Task details ▸
Every record below must be copied exactly, with images dropped.

(Exercise material)

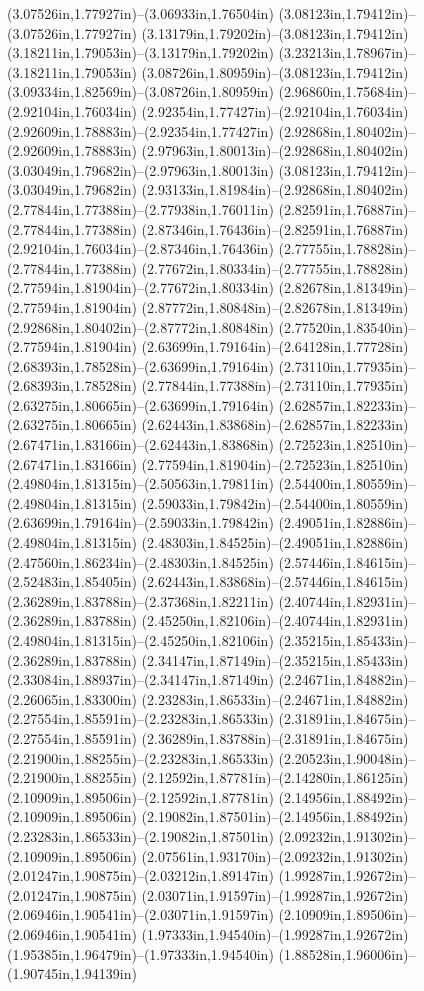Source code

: (3.07526in,1.77927in)--(3.06933in,1.76504in) (3.08123in,1.79412in)--(3.07526in,1.77927in) (3.13179in,1.79202in)--(3.08123in,1.79412in) (3.18211in,1.79053in)--(3.13179in,1.79202in) (3.23213in,1.78967in)--(3.18211in,1.79053in) (3.08726in,1.80959in)--(3.08123in,1.79412in) (3.09334in,1.82569in)--(3.08726in,1.80959in) (2.96860in,1.75684in)--(2.92104in,1.76034in) (2.92354in,1.77427in)--(2.92104in,1.76034in) (2.92609in,1.78883in)--(2.92354in,1.77427in) (2.92868in,1.80402in)--(2.92609in,1.78883in) (2.97963in,1.80013in)--(2.92868in,1.80402in) (3.03049in,1.79682in)--(2.97963in,1.80013in) (3.08123in,1.79412in)--(3.03049in,1.79682in) (2.93133in,1.81984in)--(2.92868in,1.80402in) (2.77844in,1.77388in)--(2.77938in,1.76011in) (2.82591in,1.76887in)--(2.77844in,1.77388in) (2.87346in,1.76436in)--(2.82591in,1.76887in) (2.92104in,1.76034in)--(2.87346in,1.76436in) (2.77755in,1.78828in)--(2.77844in,1.77388in) (2.77672in,1.80334in)--(2.77755in,1.78828in) (2.77594in,1.81904in)--(2.77672in,1.80334in) (2.82678in,1.81349in)--(2.77594in,1.81904in) (2.87772in,1.80848in)--(2.82678in,1.81349in) (2.92868in,1.80402in)--(2.87772in,1.80848in) (2.77520in,1.83540in)--(2.77594in,1.81904in) (2.63699in,1.79164in)--(2.64128in,1.77728in) (2.68393in,1.78528in)--(2.63699in,1.79164in) (2.73110in,1.77935in)--(2.68393in,1.78528in) (2.77844in,1.77388in)--(2.73110in,1.77935in) (2.63275in,1.80665in)--(2.63699in,1.79164in) (2.62857in,1.82233in)--(2.63275in,1.80665in) (2.62443in,1.83868in)--(2.62857in,1.82233in) (2.67471in,1.83166in)--(2.62443in,1.83868in) (2.72523in,1.82510in)--(2.67471in,1.83166in) (2.77594in,1.81904in)--(2.72523in,1.82510in) (2.49804in,1.81315in)--(2.50563in,1.79811in) (2.54400in,1.80559in)--(2.49804in,1.81315in) (2.59033in,1.79842in)--(2.54400in,1.80559in) (2.63699in,1.79164in)--(2.59033in,1.79842in) (2.49051in,1.82886in)--(2.49804in,1.81315in) (2.48303in,1.84525in)--(2.49051in,1.82886in) (2.47560in,1.86234in)--(2.48303in,1.84525in) (2.57446in,1.84615in)--(2.52483in,1.85405in) (2.62443in,1.83868in)--(2.57446in,1.84615in) (2.36289in,1.83788in)--(2.37368in,1.82211in) (2.40744in,1.82931in)--(2.36289in,1.83788in) (2.45250in,1.82106in)--(2.40744in,1.82931in) (2.49804in,1.81315in)--(2.45250in,1.82106in) (2.35215in,1.85433in)--(2.36289in,1.83788in) (2.34147in,1.87149in)--(2.35215in,1.85433in) (2.33084in,1.88937in)--(2.34147in,1.87149in) (2.24671in,1.84882in)--(2.26065in,1.83300in) (2.23283in,1.86533in)--(2.24671in,1.84882in) (2.27554in,1.85591in)--(2.23283in,1.86533in) (2.31891in,1.84675in)--(2.27554in,1.85591in) (2.36289in,1.83788in)--(2.31891in,1.84675in) (2.21900in,1.88255in)--(2.23283in,1.86533in) (2.20523in,1.90048in)--(2.21900in,1.88255in) (2.12592in,1.87781in)--(2.14280in,1.86125in) (2.10909in,1.89506in)--(2.12592in,1.87781in) (2.14956in,1.88492in)--(2.10909in,1.89506in) (2.19082in,1.87501in)--(2.14956in,1.88492in) (2.23283in,1.86533in)--(2.19082in,1.87501in) (2.09232in,1.91302in)--(2.10909in,1.89506in) (2.07561in,1.93170in)--(2.09232in,1.91302in) (2.01247in,1.90875in)--(2.03212in,1.89147in) (1.99287in,1.92672in)--(2.01247in,1.90875in) (2.03071in,1.91597in)--(1.99287in,1.92672in) (2.06946in,1.90541in)--(2.03071in,1.91597in) (2.10909in,1.89506in)--(2.06946in,1.90541in) (1.97333in,1.94540in)--(1.99287in,1.92672in) (1.95385in,1.96479in)--(1.97333in,1.94540in) (1.88528in,1.96006in)--(1.90745in,1.94139in) 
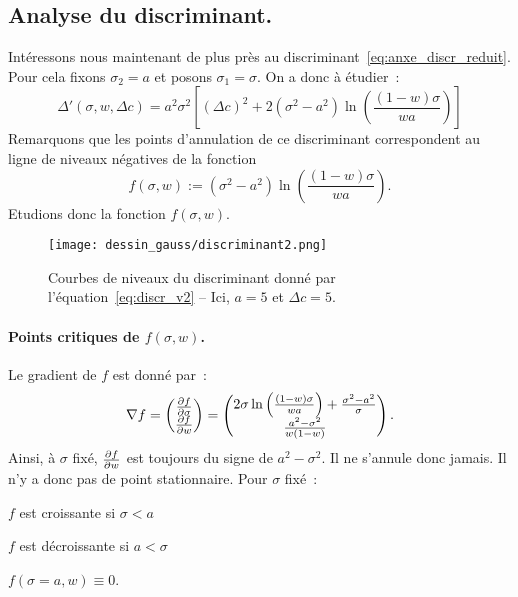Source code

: \documentclass[main.tex]{subfiles}
\begin{document}
\subsection*{Analyse du discriminant.}
Intéressons nous maintenant de plus près au discriminant~\eqref{eq:anxe_discr_reduit}. Pour cela fixons $\sigma_2=a$ et posons $\sigma_1=\sigma$. On a donc à étudier~:
\begin{equation}\label{eq:discr_v2}
\Delta'(\sigma,w,\Delta c) = a^2 \sigma^2 \left[ (\Delta c)^2 + 2(\sigma^2-a^2)\ln\left( \frac{(1-w)\sigma}{wa} \right) \right]
\end{equation}
Remarquons que les points d'annulation de ce discriminant correspondent au ligne de niveaux négatives de la fonction
$$f( \sigma,w ) := (\sigma^2-a^2)\ln\left( \frac{(1-w)\sigma}{wa} \right). $$
Etudions donc la fonction $f( \sigma,w )$.

\begin{figure}
\centering
\texttt{[image: dessin\_gauss/discriminant2.png]}
\vspace{-5mm}
\caption{\label{fig:courbe_nvx_discrim}Courbes de niveaux du discriminant donné par l'équation~\eqref{eq:discr_v2} -- Ici, $a=5$ et $\Delta c=5$.}
\end{figure}
\paragraph{Points critiques de $f( \sigma,w )$.}
Le gradient de $f$ est donné par~:
\begin{equation}
\nabla f = \begin{pmatrix}
\frac{\partial f}{\partial \sigma} \\ \frac{\partial f}{\partial w}
\end{pmatrix}=\begin{pmatrix}
2\sigma \ln\left( \frac{(1-w)\sigma}{wa} \right) + \frac{\sigma^2-a^2}{\sigma}\\ \frac{a^2-\sigma^2}{w(1-w)}
\end{pmatrix}.
\end{equation}
Ainsi, à $\sigma$ fixé, $\frac{\partial f}{\partial w}$ est toujours du signe de $a^2-\sigma^2$. Il ne s'annule donc jamais. Il n'y a donc pas de point stationnaire. Pour $\sigma$ fixé~:
\begin{myitemize}
\item $f$ est croissante si $\sigma < a$
\item $f$ est décroissante si $a<\sigma$
\item $f(\sigma=a, w) \equiv 0$.
\end{myitemize}
\end{document}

(End Exercise material)

Solution below ▸
Source code

: (3.07526in,1.77927in)--(3.06933in,1.76504in) (3.08123in,1.79412in)--(3.07526in,1.77927in) (3.13179in,1.79202in)--(3.08123in,1.79412in) (3.18211in,1.79053in)--(3.13179in,1.79202in) (3.23213in,1.78967in)--(3.18211in,1.79053in) (3.08726in,1.80959in)--(3.08123in,1.79412in) (3.09334in,1.82569in)--(3.08726in,1.80959in) (2.96860in,1.75684in)--(2.92104in,1.76034in) (2.92354in,1.77427in)--(2.92104in,1.76034in) (2.92609in,1.78883in)--(2.92354in,1.77427in) (2.92868in,1.80402in)--(2.92609in,1.78883in) (2.97963in,1.80013in)--(2.92868in,1.80402in) (3.03049in,1.79682in)--(2.97963in,1.80013in) (3.08123in,1.79412in)--(3.03049in,1.79682in) (2.93133in,1.81984in)--(2.92868in,1.80402in) (2.77844in,1.77388in)--(2.77938in,1.76011in) (2.82591in,1.76887in)--(2.77844in,1.77388in) (2.87346in,1.76436in)--(2.82591in,1.76887in) (2.92104in,1.76034in)--(2.87346in,1.76436in) (2.77755in,1.78828in)--(2.77844in,1.77388in) (2.77672in,1.80334in)--(2.77755in,1.78828in) (2.77594in,1.81904in)--(2.77672in,1.80334in) (2.82678in,1.81349in)--(2.77594in,1.81904in) (2.87772in,1.80848in)--(2.82678in,1.81349in) (2.92868in,1.80402in)--(2.87772in,1.80848in) (2.77520in,1.83540in)--(2.77594in,1.81904in) (2.63699in,1.79164in)--(2.64128in,1.77728in) (2.68393in,1.78528in)--(2.63699in,1.79164in) (2.73110in,1.77935in)--(2.68393in,1.78528in) (2.77844in,1.77388in)--(2.73110in,1.77935in) (2.63275in,1.80665in)--(2.63699in,1.79164in) (2.62857in,1.82233in)--(2.63275in,1.80665in) (2.62443in,1.83868in)--(2.62857in,1.82233in) (2.67471in,1.83166in)--(2.62443in,1.83868in) (2.72523in,1.82510in)--(2.67471in,1.83166in) (2.77594in,1.81904in)--(2.72523in,1.82510in) (2.49804in,1.81315in)--(2.50563in,1.79811in) (2.54400in,1.80559in)--(2.49804in,1.81315in) (2.59033in,1.79842in)--(2.54400in,1.80559in) (2.63699in,1.79164in)--(2.59033in,1.79842in) (2.49051in,1.82886in)--(2.49804in,1.81315in) (2.48303in,1.84525in)--(2.49051in,1.82886in) (2.47560in,1.86234in)--(2.48303in,1.84525in) (2.57446in,1.84615in)--(2.52483in,1.85405in) (2.62443in,1.83868in)--(2.57446in,1.84615in) (2.36289in,1.83788in)--(2.37368in,1.82211in) (2.40744in,1.82931in)--(2.36289in,1.83788in) (2.45250in,1.82106in)--(2.40744in,1.82931in) (2.49804in,1.81315in)--(2.45250in,1.82106in) (2.35215in,1.85433in)--(2.36289in,1.83788in) (2.34147in,1.87149in)--(2.35215in,1.85433in) (2.33084in,1.88937in)--(2.34147in,1.87149in) (2.24671in,1.84882in)--(2.26065in,1.83300in) (2.23283in,1.86533in)--(2.24671in,1.84882in) (2.27554in,1.85591in)--(2.23283in,1.86533in) (2.31891in,1.84675in)--(2.27554in,1.85591in) (2.36289in,1.83788in)--(2.31891in,1.84675in) (2.21900in,1.88255in)--(2.23283in,1.86533in) (2.20523in,1.90048in)--(2.21900in,1.88255in) (2.12592in,1.87781in)--(2.14280in,1.86125in) (2.10909in,1.89506in)--(2.12592in,1.87781in) (2.14956in,1.88492in)--(2.10909in,1.89506in) (2.19082in,1.87501in)--(2.14956in,1.88492in) (2.23283in,1.86533in)--(2.19082in,1.87501in) (2.09232in,1.91302in)--(2.10909in,1.89506in) (2.07561in,1.93170in)--(2.09232in,1.91302in) (2.01247in,1.90875in)--(2.03212in,1.89147in) (1.99287in,1.92672in)--(2.01247in,1.90875in) (2.03071in,1.91597in)--(1.99287in,1.92672in) (2.06946in,1.90541in)--(2.03071in,1.91597in) (2.10909in,1.89506in)--(2.06946in,1.90541in) (1.97333in,1.94540in)--(1.99287in,1.92672in) (1.95385in,1.96479in)--(1.97333in,1.94540in) (1.88528in,1.96006in)--(1.90745in,1.94139in) 
Source code

: \documentclass[main.tex]{subfiles}
\begin{document}
\subsection*{Analyse du discriminant.}
Intéressons nous maintenant de plus près au discriminant~\eqref{eq:anxe_discr_reduit}. Pour cela fixons $\sigma_2=a$ et posons $\sigma_1=\sigma$. On a donc à étudier~:
\begin{equation}\label{eq:discr_v2}
\Delta'(\sigma,w,\Delta c) = a^2 \sigma^2 \left[ (\Delta c)^2 + 2(\sigma^2-a^2)\ln\left( \frac{(1-w)\sigma}{wa} \right) \right]
\end{equation}
Remarquons que les points d'annulation de ce discriminant correspondent au ligne de niveaux négatives de la fonction
$$f( \sigma,w ) := (\sigma^2-a^2)\ln\left( \frac{(1-w)\sigma}{wa} \right). $$
Etudions donc la fonction $f( \sigma,w )$.

\begin{figure}
\centering
\texttt{[image: dessin\_gauss/discriminant2.png]}
\vspace{-5mm}
\caption{\label{fig:courbe_nvx_discrim}Courbes de niveaux du discriminant donné par l'équation~\eqref{eq:discr_v2} -- Ici, $a=5$ et $\Delta c=5$.}
\end{figure}
\paragraph{Points critiques de $f( \sigma,w )$.}
Le gradient de $f$ est donné par~:
\begin{equation}
\nabla f = \begin{pmatrix}
\frac{\partial f}{\partial \sigma} \\ \frac{\partial f}{\partial w}
\end{pmatrix}=\begin{pmatrix}
2\sigma \ln\left( \frac{(1-w)\sigma}{wa} \right) + \frac{\sigma^2-a^2}{\sigma}\\ \frac{a^2-\sigma^2}{w(1-w)}
\end{pmatrix}.
\end{equation}
Ainsi, à $\sigma$ fixé, $\frac{\partial f}{\partial w}$ est toujours du signe de $a^2-\sigma^2$. Il ne s'annule donc jamais. Il n'y a donc pas de point stationnaire. Pour $\sigma$ fixé~:
\begin{myitemize}
\item $f$ est croissante si $\sigma < a$
\item $f$ est décroissante si $a<\sigma$
\item $f(\sigma=a, w) \equiv 0$.
\end{myitemize}
\end{document}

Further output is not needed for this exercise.